• RECORDS SHOWN:
* * *

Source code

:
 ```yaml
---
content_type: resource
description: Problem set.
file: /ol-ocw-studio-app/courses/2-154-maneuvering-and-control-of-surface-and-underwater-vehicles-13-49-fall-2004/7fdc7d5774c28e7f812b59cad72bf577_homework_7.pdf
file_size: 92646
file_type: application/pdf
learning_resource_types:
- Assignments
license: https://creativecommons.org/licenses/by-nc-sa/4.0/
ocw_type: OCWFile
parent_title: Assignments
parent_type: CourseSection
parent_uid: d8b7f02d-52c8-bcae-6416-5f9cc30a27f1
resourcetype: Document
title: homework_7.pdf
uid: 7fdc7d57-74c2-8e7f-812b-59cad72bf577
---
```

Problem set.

* * *

• GOAL OF THE EXERCISE: Scan the lines above for the word "Problem". Return each one that has it.

• REPLY:
description: Problem set.
Problem set.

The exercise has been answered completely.